As they set sail, treacherous seas forced the group to anchor at Musumusu, where they stayed at Foganiutea. During the reception, Sooaʻe informed Salamasina of the Tongans' secretive arrival and urged caution in dealing with them. That evening, two Tongan emissaries visited the Queen, prostrating themselves before her and kissing her feet. They invited her to visit their chief, Ulualo, in Lona, claiming he had urgent news from Tonga.

Salamasina agreed to respond later. Upon further inquiry, she learned that six large Tongan war canoes had been anchored in Lona for weeks, causing dissatisfaction among the villagers due to the strain on resources. Sensing deception, Levalasi devised a plan. She instructed messengers to summon warriors from Lufilufi, Faleapuna, and Falefa to lie in wait behind the bay's western cape. Others were sent to Lepa, Lotofaga, and Salani to approach Lona from the mountains and surround the Tongans at the sound of a conch shell.
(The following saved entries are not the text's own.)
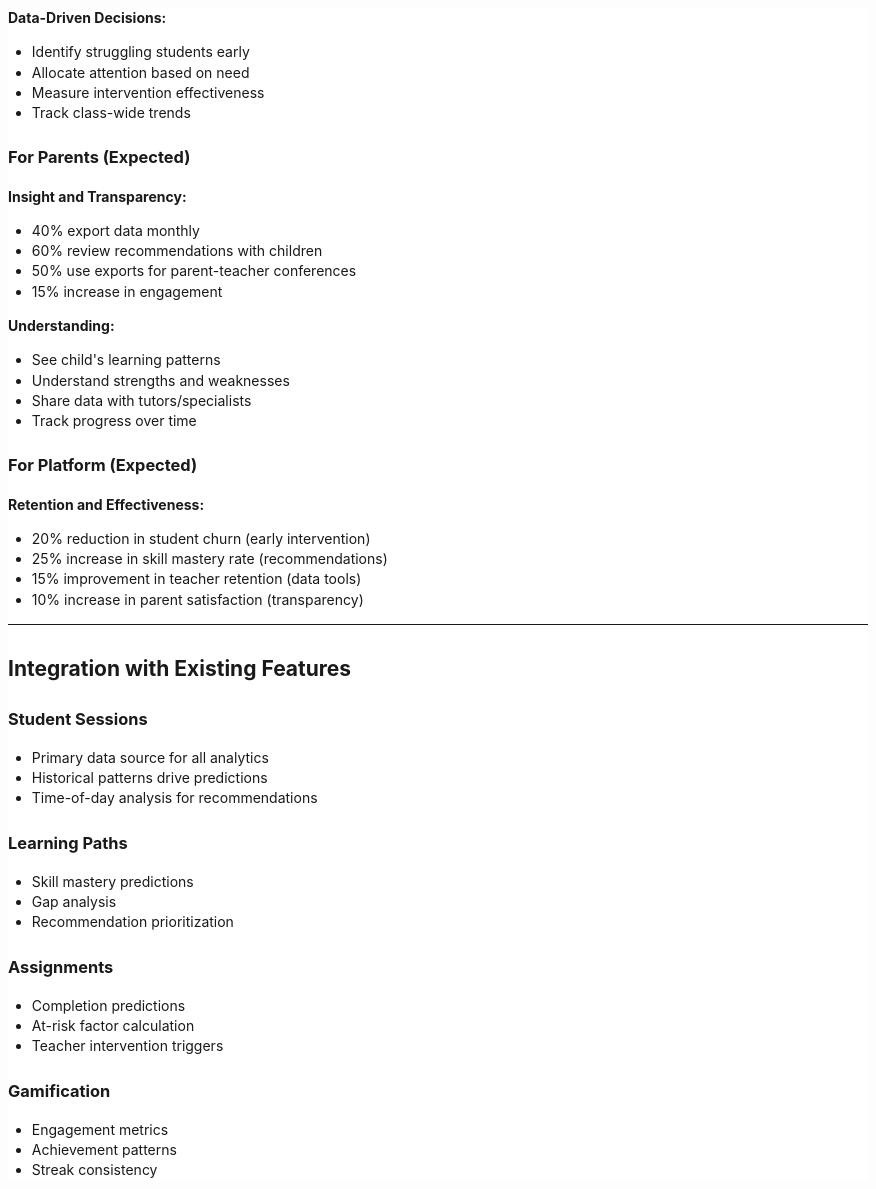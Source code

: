 **Data-Driven Decisions:**
- Identify struggling students early
- Allocate attention based on need
- Measure intervention effectiveness
- Track class-wide trends

### For Parents (Expected)

**Insight and Transparency:**
- 40% export data monthly
- 60% review recommendations with children
- 50% use exports for parent-teacher conferences
- 15% increase in engagement

**Understanding:**
- See child's learning patterns
- Understand strengths and weaknesses
- Share data with tutors/specialists
- Track progress over time

### For Platform (Expected)

**Retention and Effectiveness:**
- 20% reduction in student churn (early intervention)
- 25% increase in skill mastery rate (recommendations)
- 15% improvement in teacher retention (data tools)
- 10% increase in parent satisfaction (transparency)

---

## Integration with Existing Features

### Student Sessions
- Primary data source for all analytics
- Historical patterns drive predictions
- Time-of-day analysis for recommendations

### Learning Paths
- Skill mastery predictions
- Gap analysis
- Recommendation prioritization

### Assignments
- Completion predictions
- At-risk factor calculation
- Teacher intervention triggers

### Gamification
- Engagement metrics
- Achievement patterns
- Streak consistency
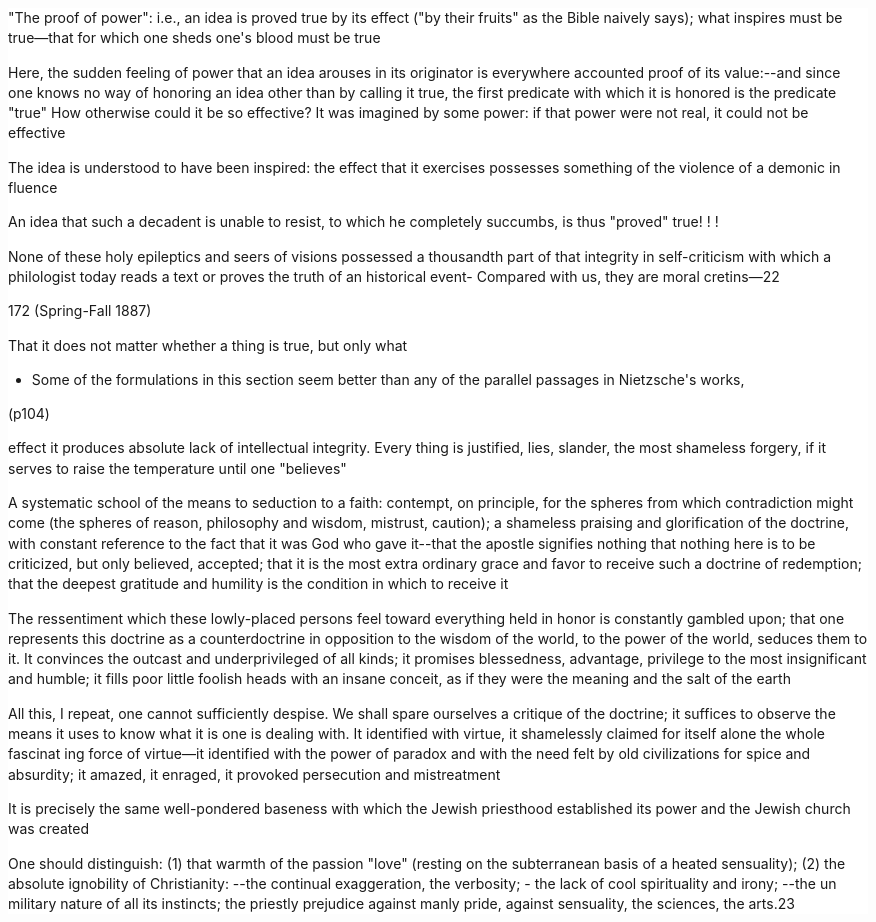 "The proof of power": i.e., an idea is proved true by its effect ("by their fruits" as the Bible naively says); what inspires must be true—that for which one sheds one's blood must be true

Here, the sudden feeling of power that an idea arouses in its originator is everywhere accounted proof of its value:--and since one knows no way of honoring an idea other than by calling it true, the first predicate with which it is honored is the predicate "true" How otherwise could it be so effective? It was imagined by some power: if that power were not real, it could not be effective

The idea is understood to have been inspired: the effect that it exercises possesses something of the violence of a demonic in fluence

An idea that such a decadent is unable to resist, to which he completely succumbs, is thus "proved" true! ! !

None of these holy epileptics and seers of visions possessed a thousandth part of that integrity in self-criticism with which a philologist today reads a text or proves the truth of an historical event- Compared with us, they are moral cretins—22

172 (Spring-Fall 1887)

That it does not matter whether a thing is true, but only what

* Some of the formulations in this section seem better than any of the parallel passages in Nietzsche's works,



(p104)





effect it produces absolute lack of intellectual integrity. Every thing is justified, lies, slander, the most shameless forgery, if it serves to raise the temperature until one "believes"

A systematic school of the means to seduction to a faith: contempt, on principle, for the spheres from which contradiction might come (the spheres of reason, philosophy and wisdom, mistrust, caution); a shameless praising and glorification of the doctrine, with constant reference to the fact that it was God who gave it--that the apostle signifies nothing that nothing here is to be criticized, but only believed, accepted; that it is the most extra ordinary grace and favor to receive such a doctrine of redemption; that the deepest gratitude and humility is the condition in which to receive it

The ressentiment which these lowly-placed persons feel toward everything held in honor is constantly gambled upon; that one represents this doctrine as a counterdoctrine in opposition to the wisdom of the world, to the power of the world, seduces them to it. It convinces the outcast and underprivileged of all kinds; it promises blessedness, advantage, privilege to the most insignificant and humble; it fills poor little foolish heads with an insane conceit, as if they were the meaning and the salt of the earth

All this, I repeat, one cannot sufficiently despise. We shall spare ourselves a critique of the doctrine; it suffices to observe the means it uses to know what it is one is dealing with. It identified with virtue, it shamelessly claimed for itself alone the whole fascinat ing force of virtue—it identified with the power of paradox and with the need felt by old civilizations for spice and absurdity; it amazed, it enraged, it provoked persecution and mistreatment

It is precisely the same well-pondered baseness with which the Jewish priesthood established its power and the Jewish church was created

One should distinguish: (1) that warmth of the passion "love" (resting on the subterranean basis of a heated sensuality); (2) the absolute ignobility of Christianity: --the continual exaggeration, the verbosity; - the lack of cool spirituality and irony; --the un military nature of all its instincts; the priestly prejudice against manly pride, against sensuality, the sciences, the arts.23
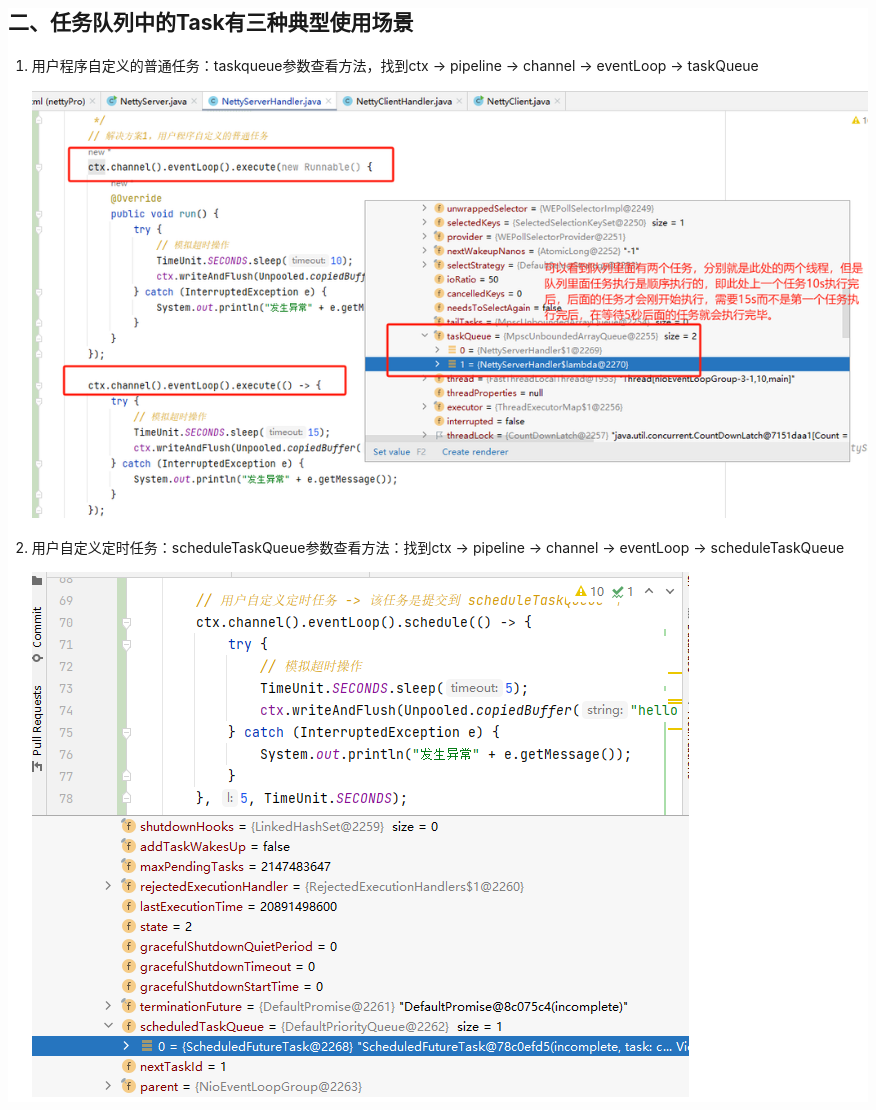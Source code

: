 ## 二、任务队列中的Task有三种典型使用场景

1. 用户程序自定义的普通任务：taskqueue参数查看方法，找到ctx -> pipeline -> channel -> eventLoop -> taskQueue

   ![](../../../TyporaImage/14.taskqueue%E5%BC%82%E6%AD%A5%E6%89%A7%E8%A1%8C.jpg)

2. 用户自定义定时任务：scheduleTaskQueue参数查看方法：找到ctx -> pipeline -> channel -> eventLoop -> scheduleTaskQueue

   ![](../../../TyporaImage/15.scheduleTaskQueue%E5%AE%9A%E6%97%B6%E6%89%A7%E8%A1%8C.jpg)
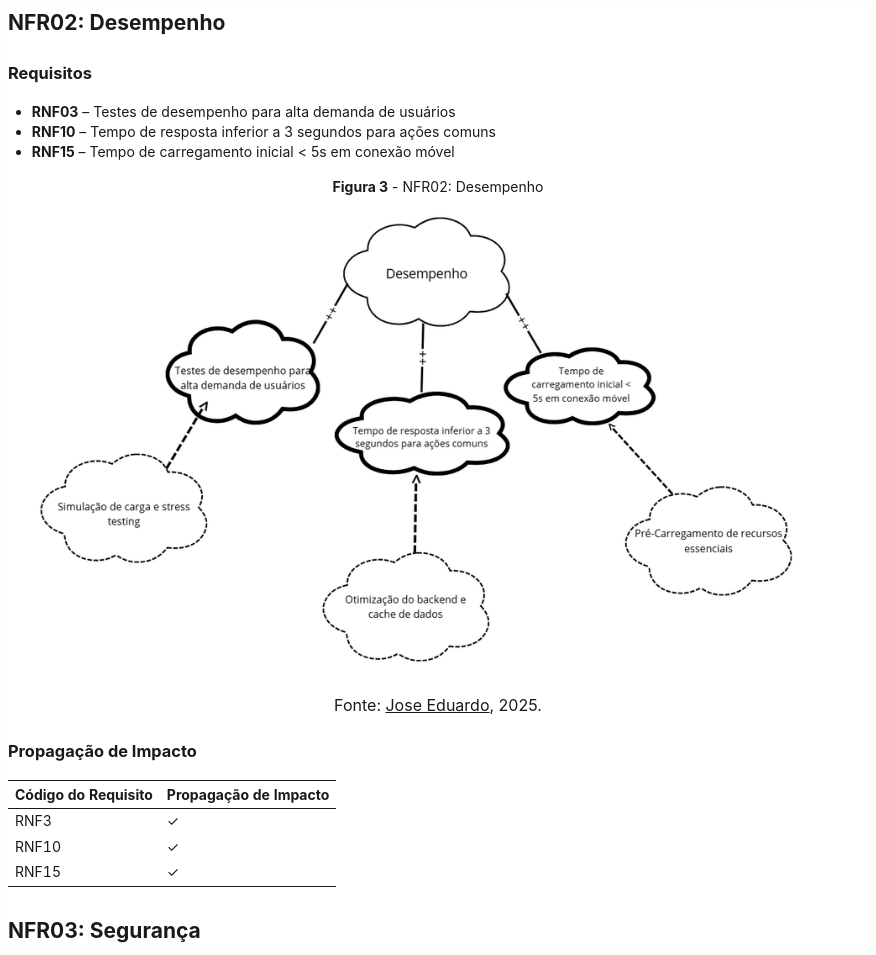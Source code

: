 ## NFR02: Desempenho

### Requisitos

- **RNF03** – Testes de desempenho para alta demanda de usuários
- **RNF10** – Tempo de resposta inferior a 3 segundos para ações comuns
- **RNF15** – Tempo de carregamento inicial < 5s em conexão móvel

<p style="text-align: center"><b>Figura 3</b> - NFR02: Desempenho</p>

![nfr desempenho](../assets/nfr/sig/nrf-desempenho.png)

<font size="3"><p style="text-align: center">Fonte: [Jose Eduardo](https://github.com/jevprado), 2025.</p></font>

### Propagação de Impacto

| Código do Requisito | Propagação de Impacto |
| ------------------- | --------------------- |
| RNF3                | ✓                     |
| RNF10               | ✓                     |
| RNF15               | ✓                     |


## NFR03: Segurança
The next day, Salamasina and her party traveled to Lona by boat. Upon arrival, they noticed a growing number of Tongans encircling the guesthouse. Inside, Ulualo greeted the Queen and explained that her mother, Vaetoe, was gravely ill and wished to see her. He offered to take her to Tonga aboard the Tongan canoes. Salamasina chastised him for his delay in delivering the news and demanded to see the messenger, but Ulualo claimed the man was hiding in fear.

Meanwhile, Sooaʻe observed the increasing number of Tongans and recognized her enemies, Leifi and Tautolo, among them. Sensing danger, she ordered her attendant to blow the conch shell, signaling the hidden Samoan fleets. The sudden arrival of Samoan war canoes and warriors from the mountains surrounded the Tongan forces, thwarting their plot to abduct the Queen.

Realizing their defeat, Ulualo and his Tongans prostrated themselves before Salamasina. She demanded the immediate departure of all Tongan warriors, warning Ulualo to remain as her hostage. As the Tongans retreated, Leifi and Tautolo fled, their treachery exposed. Leutele, the leader of the Falefa fleet, offered to execute Ulualo, but Salamasina spared his life, cautioning him against future betrayals.

Grateful for her clemency, Ulualo confessed the plot orchestrated by Leifi and Tautolo to abduct Salamasina and install their own candidate as Tui Atua. To atone, Ulualo presented the Queen with a hundred fine mats, including the renowned Lagavaa. He pledged his loyalty to her and vowed to serve her faithfully, ensuring peace and security in Atua.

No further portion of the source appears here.